Work should be made to investigate the most appropriate way of referring to the current user with a <saml:NameID>, <saml:BaseID> or <saml:EncryptedID>. Examples that should be investigated is:

• Using an empty <saml:NameID>
• Using an empty <saml:BaseID>
• Using an encrypted <saml:EncryptedID> targeted to the Identity Provider.
• Creating a new transient <saml:NameID> to be used with the communcation with the VO platform.

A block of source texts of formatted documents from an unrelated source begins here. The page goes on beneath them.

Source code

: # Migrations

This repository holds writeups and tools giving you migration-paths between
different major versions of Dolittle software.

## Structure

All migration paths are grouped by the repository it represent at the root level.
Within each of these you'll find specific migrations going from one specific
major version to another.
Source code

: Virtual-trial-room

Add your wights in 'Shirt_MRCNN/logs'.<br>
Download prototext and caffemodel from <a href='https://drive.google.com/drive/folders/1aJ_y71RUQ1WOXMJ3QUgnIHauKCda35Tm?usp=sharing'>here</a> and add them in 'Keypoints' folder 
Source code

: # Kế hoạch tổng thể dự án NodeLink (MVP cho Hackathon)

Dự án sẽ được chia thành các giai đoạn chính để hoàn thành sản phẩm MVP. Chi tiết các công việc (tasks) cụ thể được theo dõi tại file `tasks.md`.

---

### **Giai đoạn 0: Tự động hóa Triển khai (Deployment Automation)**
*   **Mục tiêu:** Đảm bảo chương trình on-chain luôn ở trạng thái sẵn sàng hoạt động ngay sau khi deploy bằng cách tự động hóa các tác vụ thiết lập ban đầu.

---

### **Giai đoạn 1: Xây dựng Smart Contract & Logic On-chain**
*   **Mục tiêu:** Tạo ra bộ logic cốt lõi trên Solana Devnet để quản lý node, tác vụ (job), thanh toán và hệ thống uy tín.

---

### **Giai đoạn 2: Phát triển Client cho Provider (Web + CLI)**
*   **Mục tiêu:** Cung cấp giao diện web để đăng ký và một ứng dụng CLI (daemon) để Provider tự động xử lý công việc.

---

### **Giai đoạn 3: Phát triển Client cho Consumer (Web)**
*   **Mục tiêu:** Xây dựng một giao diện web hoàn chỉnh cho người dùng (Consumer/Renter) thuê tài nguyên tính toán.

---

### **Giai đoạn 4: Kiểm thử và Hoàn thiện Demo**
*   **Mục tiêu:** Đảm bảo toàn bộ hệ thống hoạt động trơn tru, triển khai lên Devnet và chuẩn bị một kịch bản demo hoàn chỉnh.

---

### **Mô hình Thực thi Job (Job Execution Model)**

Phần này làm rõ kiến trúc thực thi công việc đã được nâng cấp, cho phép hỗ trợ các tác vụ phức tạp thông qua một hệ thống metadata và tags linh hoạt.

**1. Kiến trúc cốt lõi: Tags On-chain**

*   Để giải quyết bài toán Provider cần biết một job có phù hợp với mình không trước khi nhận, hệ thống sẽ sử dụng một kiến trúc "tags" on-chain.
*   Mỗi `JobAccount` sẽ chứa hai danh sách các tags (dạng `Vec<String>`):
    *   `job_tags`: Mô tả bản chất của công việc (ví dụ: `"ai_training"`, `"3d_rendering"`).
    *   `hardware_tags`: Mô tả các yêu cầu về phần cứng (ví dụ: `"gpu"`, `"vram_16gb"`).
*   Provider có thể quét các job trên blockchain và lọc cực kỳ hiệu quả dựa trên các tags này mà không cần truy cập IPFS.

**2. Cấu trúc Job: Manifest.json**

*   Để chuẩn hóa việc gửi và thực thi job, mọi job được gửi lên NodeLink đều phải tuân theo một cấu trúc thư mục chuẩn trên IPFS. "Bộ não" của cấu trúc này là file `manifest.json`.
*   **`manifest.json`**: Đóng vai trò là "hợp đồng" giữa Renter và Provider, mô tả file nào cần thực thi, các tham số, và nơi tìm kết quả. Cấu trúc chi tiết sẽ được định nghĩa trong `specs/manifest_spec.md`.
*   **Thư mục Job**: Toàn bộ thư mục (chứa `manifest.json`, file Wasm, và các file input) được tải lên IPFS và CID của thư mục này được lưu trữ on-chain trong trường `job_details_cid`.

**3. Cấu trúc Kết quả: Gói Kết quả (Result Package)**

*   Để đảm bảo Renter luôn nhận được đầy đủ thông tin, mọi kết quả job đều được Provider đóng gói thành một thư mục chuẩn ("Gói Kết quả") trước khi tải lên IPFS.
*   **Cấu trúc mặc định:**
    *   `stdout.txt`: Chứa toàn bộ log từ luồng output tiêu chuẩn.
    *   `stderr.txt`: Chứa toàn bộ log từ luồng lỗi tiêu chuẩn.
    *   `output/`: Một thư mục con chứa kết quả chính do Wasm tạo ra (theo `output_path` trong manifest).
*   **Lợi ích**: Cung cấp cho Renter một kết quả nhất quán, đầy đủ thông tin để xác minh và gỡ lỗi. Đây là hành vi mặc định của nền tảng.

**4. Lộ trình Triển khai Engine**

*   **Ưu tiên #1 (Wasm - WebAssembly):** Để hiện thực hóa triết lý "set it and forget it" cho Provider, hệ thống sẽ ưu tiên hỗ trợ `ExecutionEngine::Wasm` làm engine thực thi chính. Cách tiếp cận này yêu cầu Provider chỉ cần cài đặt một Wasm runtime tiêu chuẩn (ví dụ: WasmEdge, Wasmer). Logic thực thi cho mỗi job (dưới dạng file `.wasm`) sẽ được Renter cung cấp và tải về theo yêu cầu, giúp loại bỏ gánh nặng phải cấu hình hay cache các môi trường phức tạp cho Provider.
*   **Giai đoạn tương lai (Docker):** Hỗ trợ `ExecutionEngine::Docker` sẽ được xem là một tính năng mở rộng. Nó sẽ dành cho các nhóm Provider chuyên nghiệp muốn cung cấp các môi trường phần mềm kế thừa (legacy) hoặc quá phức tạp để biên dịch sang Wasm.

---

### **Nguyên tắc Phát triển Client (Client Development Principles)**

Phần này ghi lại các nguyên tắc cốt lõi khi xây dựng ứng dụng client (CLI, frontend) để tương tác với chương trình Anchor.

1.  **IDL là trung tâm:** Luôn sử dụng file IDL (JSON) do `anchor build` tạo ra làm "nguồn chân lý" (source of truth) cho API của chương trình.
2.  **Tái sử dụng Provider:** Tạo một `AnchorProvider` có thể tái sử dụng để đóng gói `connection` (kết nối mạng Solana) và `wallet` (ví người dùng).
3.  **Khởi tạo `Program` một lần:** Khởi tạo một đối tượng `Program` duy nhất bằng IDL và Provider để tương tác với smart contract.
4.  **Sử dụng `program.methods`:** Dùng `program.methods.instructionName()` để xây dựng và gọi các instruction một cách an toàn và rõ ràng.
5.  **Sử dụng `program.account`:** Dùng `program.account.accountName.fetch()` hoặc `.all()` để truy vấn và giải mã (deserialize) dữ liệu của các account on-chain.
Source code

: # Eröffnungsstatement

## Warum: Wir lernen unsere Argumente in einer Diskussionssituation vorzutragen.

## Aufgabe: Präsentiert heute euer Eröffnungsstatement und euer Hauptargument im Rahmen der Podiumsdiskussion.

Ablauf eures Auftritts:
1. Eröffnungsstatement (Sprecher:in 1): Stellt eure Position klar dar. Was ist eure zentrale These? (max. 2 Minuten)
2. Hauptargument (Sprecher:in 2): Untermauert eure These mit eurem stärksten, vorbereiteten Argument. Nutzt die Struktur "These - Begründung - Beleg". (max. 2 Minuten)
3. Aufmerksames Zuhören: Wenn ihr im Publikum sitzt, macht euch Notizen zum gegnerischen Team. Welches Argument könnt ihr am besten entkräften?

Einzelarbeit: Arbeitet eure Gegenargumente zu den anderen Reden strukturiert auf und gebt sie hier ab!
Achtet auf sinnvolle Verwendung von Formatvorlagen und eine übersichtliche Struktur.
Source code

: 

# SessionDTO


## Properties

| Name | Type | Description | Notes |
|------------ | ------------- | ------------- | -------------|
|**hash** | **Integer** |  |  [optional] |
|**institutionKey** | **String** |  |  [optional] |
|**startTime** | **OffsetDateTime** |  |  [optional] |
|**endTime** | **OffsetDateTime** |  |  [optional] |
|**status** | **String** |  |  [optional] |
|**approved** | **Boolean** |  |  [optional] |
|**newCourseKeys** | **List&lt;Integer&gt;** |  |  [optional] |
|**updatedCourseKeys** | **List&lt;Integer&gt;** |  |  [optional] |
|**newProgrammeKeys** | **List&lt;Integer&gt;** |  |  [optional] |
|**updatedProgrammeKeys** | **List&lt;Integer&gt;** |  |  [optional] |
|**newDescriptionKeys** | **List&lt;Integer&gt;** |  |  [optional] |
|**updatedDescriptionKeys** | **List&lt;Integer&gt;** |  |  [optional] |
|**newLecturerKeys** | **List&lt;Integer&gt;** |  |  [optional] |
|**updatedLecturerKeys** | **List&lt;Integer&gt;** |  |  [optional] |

• Re-using the <saml:NameID> received fromt the Identity Provider, adding a subject confirmation element.

   <saml:Subject>
       <saml:NameID Format="urn:oasis:names:tc:SAML:2.0:nameid-format:transient">
          1234</saml:NameID>
       <saml:SubjectConfirmation Method="urn:oasis:names:tc:SAML:2.0:cm:bearer" />
   </saml:Subject>
  

In this protocol there will be only one Attribute Authority for each deployed VO Platform. Namespacing attributes from different VOs is done by prefixing the attribute names. The Attribute Authority can be manually configured by the Service Provider and the VO Platform, and they do not neccessarily need to be members of the same federation.

3.4 OAuth, REST and JSON

The Service Provider becomes an OAuth Consumer, and the VO Platform an OAuth Provider.

The VO Platform will have these OAuth endpoints:

• Request Token URL
• User Authorization URL
• Access Token URL

In addition the OAuth Provider will have a base data access URL: <base>, and a these REST-based access points to extract data:

• <base>/vo/<vo-ID>/info - to extract Group information.
• <base>/vo/<vo-ID>/members - to extract Group membership.
• <base>/user/memberOf - to extract a list of groups for the current user.
• <base>/vo/<vo-ID>/attributes - to extract VO attributes for the current user.

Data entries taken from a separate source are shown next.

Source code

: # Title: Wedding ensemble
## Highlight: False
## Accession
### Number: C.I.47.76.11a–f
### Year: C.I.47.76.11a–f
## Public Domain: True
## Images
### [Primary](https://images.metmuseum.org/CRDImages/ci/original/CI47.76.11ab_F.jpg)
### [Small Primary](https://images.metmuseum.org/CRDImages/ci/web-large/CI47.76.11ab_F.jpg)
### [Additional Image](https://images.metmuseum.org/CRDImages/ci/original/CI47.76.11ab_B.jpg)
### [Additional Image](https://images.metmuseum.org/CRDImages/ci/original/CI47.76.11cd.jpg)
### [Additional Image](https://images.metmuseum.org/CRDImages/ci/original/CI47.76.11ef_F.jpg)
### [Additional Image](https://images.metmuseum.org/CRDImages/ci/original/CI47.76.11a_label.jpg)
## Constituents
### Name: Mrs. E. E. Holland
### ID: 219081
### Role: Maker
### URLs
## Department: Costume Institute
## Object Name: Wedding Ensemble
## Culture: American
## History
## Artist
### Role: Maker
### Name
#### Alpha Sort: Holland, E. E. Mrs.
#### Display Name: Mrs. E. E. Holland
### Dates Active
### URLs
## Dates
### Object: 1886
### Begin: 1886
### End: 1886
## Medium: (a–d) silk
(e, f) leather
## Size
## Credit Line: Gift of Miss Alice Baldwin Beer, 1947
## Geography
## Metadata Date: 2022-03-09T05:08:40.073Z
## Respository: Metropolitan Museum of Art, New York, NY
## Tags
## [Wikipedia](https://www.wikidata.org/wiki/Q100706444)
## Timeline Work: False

The flow will be like this:

1. Service Provider requests a Request token from the VO Platform
2. Service Provider sends the user to the VO Platform to authorize the Request Token
3. User authenticates to the VO Platform, and possibly is asked for consent about releasing VO attributes to the specific Service Provider.
4. User returns to the Service Provider, and the Service Provider request to exchange the Request Token for an Access Token.
5. Service Provider uses Access Token to extract data from the VO Platform, using one of the data access endpoints listed above.

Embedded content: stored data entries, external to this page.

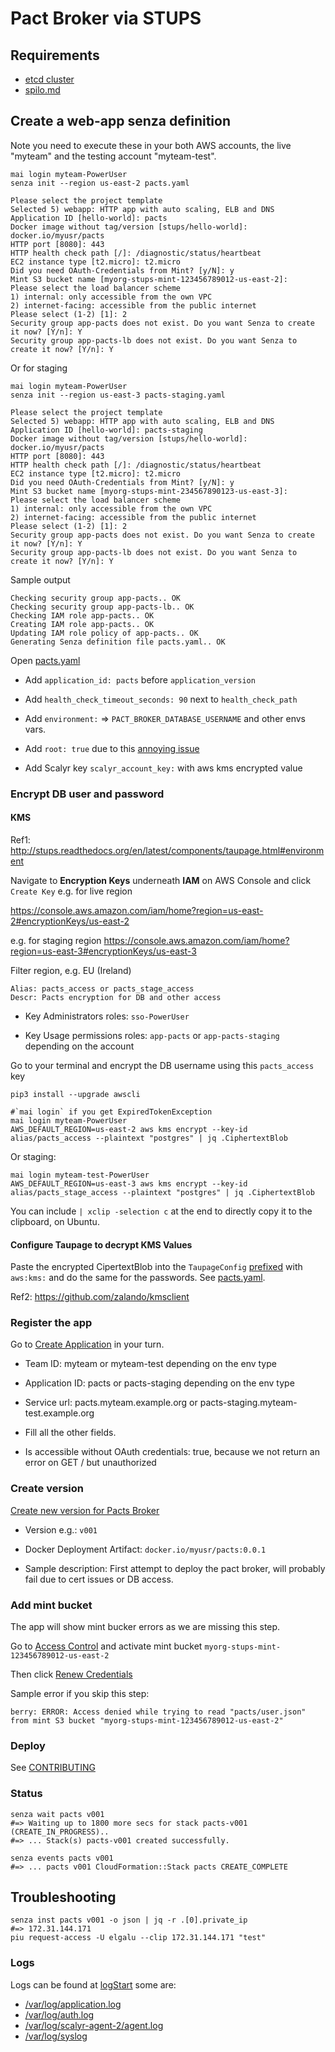 # Pact Broker via STUPS

## Requirements

* [etcd cluster](./etcd.md)
* [spilo.md](./spilo.md)

## Create a web-app senza definition
Note you need to execute these in your both AWS accounts, the live "myteam" and the testing account "myteam-test".

    mai login myteam-PowerUser
    senza init --region us-east-2 pacts.yaml

    Please select the project template
    Selected 5) webapp: HTTP app with auto scaling, ELB and DNS
    Application ID [hello-world]: pacts
    Docker image without tag/version [stups/hello-world]: docker.io/myusr/pacts
    HTTP port [8080]: 443
    HTTP health check path [/]: /diagnostic/status/heartbeat
    EC2 instance type [t2.micro]: t2.micro
    Did you need OAuth-Credentials from Mint? [y/N]: y
    Mint S3 bucket name [myorg-stups-mint-123456789012-us-east-2]:
    Please select the load balancer scheme
    1) internal: only accessible from the own VPC
    2) internet-facing: accessible from the public internet
    Please select (1-2) [1]: 2
    Security group app-pacts does not exist. Do you want Senza to create it now? [Y/n]: Y
    Security group app-pacts-lb does not exist. Do you want Senza to create it now? [Y/n]: Y

Or for staging

    mai login myteam-PowerUser
    senza init --region us-east-3 pacts-staging.yaml

    Please select the project template
    Selected 5) webapp: HTTP app with auto scaling, ELB and DNS
    Application ID [hello-world]: pacts-staging
    Docker image without tag/version [stups/hello-world]: docker.io/myusr/pacts
    HTTP port [8080]: 443
    HTTP health check path [/]: /diagnostic/status/heartbeat
    EC2 instance type [t2.micro]: t2.micro
    Did you need OAuth-Credentials from Mint? [y/N]: y
    Mint S3 bucket name [myorg-stups-mint-234567890123-us-east-3]:
    Please select the load balancer scheme
    1) internal: only accessible from the own VPC
    2) internet-facing: accessible from the public internet
    Please select (1-2) [1]: 2
    Security group app-pacts does not exist. Do you want Senza to create it now? [Y/n]: Y
    Security group app-pacts-lb does not exist. Do you want Senza to create it now? [Y/n]: Y

Sample output

    Checking security group app-pacts.. OK
    Checking security group app-pacts-lb.. OK
    Checking IAM role app-pacts.. OK
    Creating IAM role app-pacts.. OK
    Updating IAM role policy of app-pacts.. OK
    Generating Senza definition file pacts.yaml.. OK

Open [pacts.yaml](../pacts.yaml)

* Add `application_id: pacts` before `application_version`

* Add `health_check_timeout_seconds: 90` next to `health_check_path`

* Add `environment:` => `PACT_BROKER_DATABASE_USERNAME` and other envs vars.

* Add `root: true` due to this [annoying issue](https://github.com/zalando-stups/taupage/issues/25)

* Add Scalyr key `scalyr_account_key:` with aws kms encrypted value

### Encrypt DB user and password

#### KMS
Ref1: http://stups.readthedocs.org/en/latest/components/taupage.html#environment

Navigate to **Encryption Keys** underneath **IAM** on AWS Console and click `Create Key`
e.g. for live region

https://console.aws.amazon.com/iam/home?region=us-east-2#encryptionKeys/us-east-2

e.g. for staging region
https://console.aws.amazon.com/iam/home?region=us-east-3#encryptionKeys/us-east-3

Filter region, e.g. EU (Ireland)

    Alias: pacts_access or pacts_stage_access
    Descr: Pacts encryption for DB and other access

* Key Administrators roles: `sso-PowerUser`

* Key Usage permissions roles: `app-pacts` or `app-pacts-staging` depending on the account

Go to your terminal and encrypt the DB username using this `pacts_access` key

    pip3 install --upgrade awscli

    #`mai login` if you get ExpiredTokenException
    mai login myteam-PowerUser
    AWS_DEFAULT_REGION=us-east-2 aws kms encrypt --key-id alias/pacts_access --plaintext "postgres" | jq .CiphertextBlob

Or staging:

    mai login myteam-test-PowerUser
    AWS_DEFAULT_REGION=us-east-3 aws kms encrypt --key-id alias/pacts_stage_access --plaintext "postgres" | jq .CiphertextBlob

You can include `| xclip -selection c` at the end to directly copy it to the clipboard, on Ubuntu.

#### Configure Taupage to decrypt KMS Values

Paste the encrypted CipertextBlob into the `TaupageConfig` [prefixed](http://docs.stups.io/en/latest/components/taupage.html#environment) with `aws:kms:` and do the same for the passwords. See [pacts.yaml](../pacts.yaml).

Ref2: https://github.com/zalando/kmsclient

### Register the app
Go to [Create Application](https://yourturn.stups.example.org/application/create) in your turn.

* Team ID: myteam or myteam-test depending on the env type

* Application ID: pacts or pacts-staging depending on the env type

* Service url: pacts.myteam.example.org or pacts-staging.myteam-test.example.org

* Fill all the other fields.

* Is accessible without OAuth credentials: true, because we not return an error on GET / but unauthorized

### Create version
[Create new version for Pacts Broker](https://yourturn.stups.example.org/application/detail/pacts/version/create)

* Version e.g.: `v001`

* Docker Deployment Artifact: `docker.io/myusr/pacts:0.0.1`

* Sample description: First attempt to deploy the pact broker, will probably fail due to cert issues or DB access.

### Add mint bucket
The app will show mint bucker errors as we are missing this step.

Go to [Access Control](https://yourturn.stups.example.org/application/access-control/pacts) and activate mint bucket `myorg-stups-mint-123456789012-us-east-2`

Then click [Renew Credentials](https://yourturn.stups.example.org/application/access-control/pacts)

Sample error if you skip this step:

    berry: ERROR: Access denied while trying to read "pacts/user.json" from mint S3 bucket "myorg-stups-mint-123456789012-us-east-2"

### Deploy
See [CONTRIBUTING](./CONTRIBUTING.md#deploy)

### Status
    senza wait pacts v001
    #=> Waiting up to 1800 more secs for stack pacts-v001 (CREATE_IN_PROGRESS)..
    #=> ... Stack(s) pacts-v001 created successfully.

    senza events pacts v001
    #=> ... pacts v001 CloudFormation::Stack pacts CREATE_COMPLETE

## Troubleshooting
    senza inst pacts v001 -o json | jq -r .[0].private_ip
    #=> 172.31.144.171
    piu request-access -U elgalu --clip 172.31.144.171 "test"

### Logs
Logs can be found at [logStart](https://www.scalyr.com/logStart) some are:

* [/var/log/application.log](https://www.scalyr.com/events?mode=log&filter=%24logfile%3D%27%2Fvar%2Flog%2Fapplication.log%27%20%24serverHost%3D%27pacts%27)
* [/var/log/auth.log](https://www.scalyr.com/events?mode=log&filter=%24logfile%3D%27%2Fvar%2Flog%2Fauth.log%27%20%24serverHost%3D%27pacts%27)
* [/var/log/scalyr-agent-2/agent.log](https://www.scalyr.com/events?mode=log&filter=%24logfile%3D%27%2Fvar%2Flog%2Fscalyr-agent-2%2Fagent.log%27%20%24serverHost%3D%27pacts%27)
* [/var/log/syslog](https://www.scalyr.com/events?mode=log&filter=%24logfile%3D%27%2Fvar%2Flog%2Fsyslog%27%20%24serverHost%3D%27pacts%27)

After the initial OAuth establishment, retrieving data, is done by signing a HTTP GET request to the data access URL using the Access Token, and the VO Platform will return the resulting data encoded with JSON.

Here is an example data request for VO attributes:

GET /vo/geantjra3/attributes?oauth_version=1.0& \
    oauth_nonce=8eae4197dca8ef9dc6ab21fdbeebda5d& \
    oauth_timestamp=1247566660& \
    oauth_consumer_key=key& \
    oauth_token=accesskey& \
    oauth_signature_method=HMAC-SHA1& \
    oauth_signature=2087LYaGOaos89CYPbzifsUm8rs%3D HTTP/1.0

HTTP/1.x 200 OK
Date: Tue, 14 Jul 2009 10:19:51 GMT
Content-Type: application/json

[
    "mail": "andreas@uninett.no",
    "entitlement": ["urn:shouldHaveAccess", "urn:moreAccess"],
]

3.5 LDAP

It may be convenient to simulate the LDAP protocol to extract group information because it is already well-supported in several group handling tools. One example is mailinglist software.

4 References

• vo-chad Virtual Organizations, Chad La Joie, SWITCH
• saml2-core OASIS, "SAML 2.0 Core".
• saml2-bindings OASIS, "SAML 2.0 Bindings".
• saml2-profiles OASIS, "SAML 2.0 Profiles".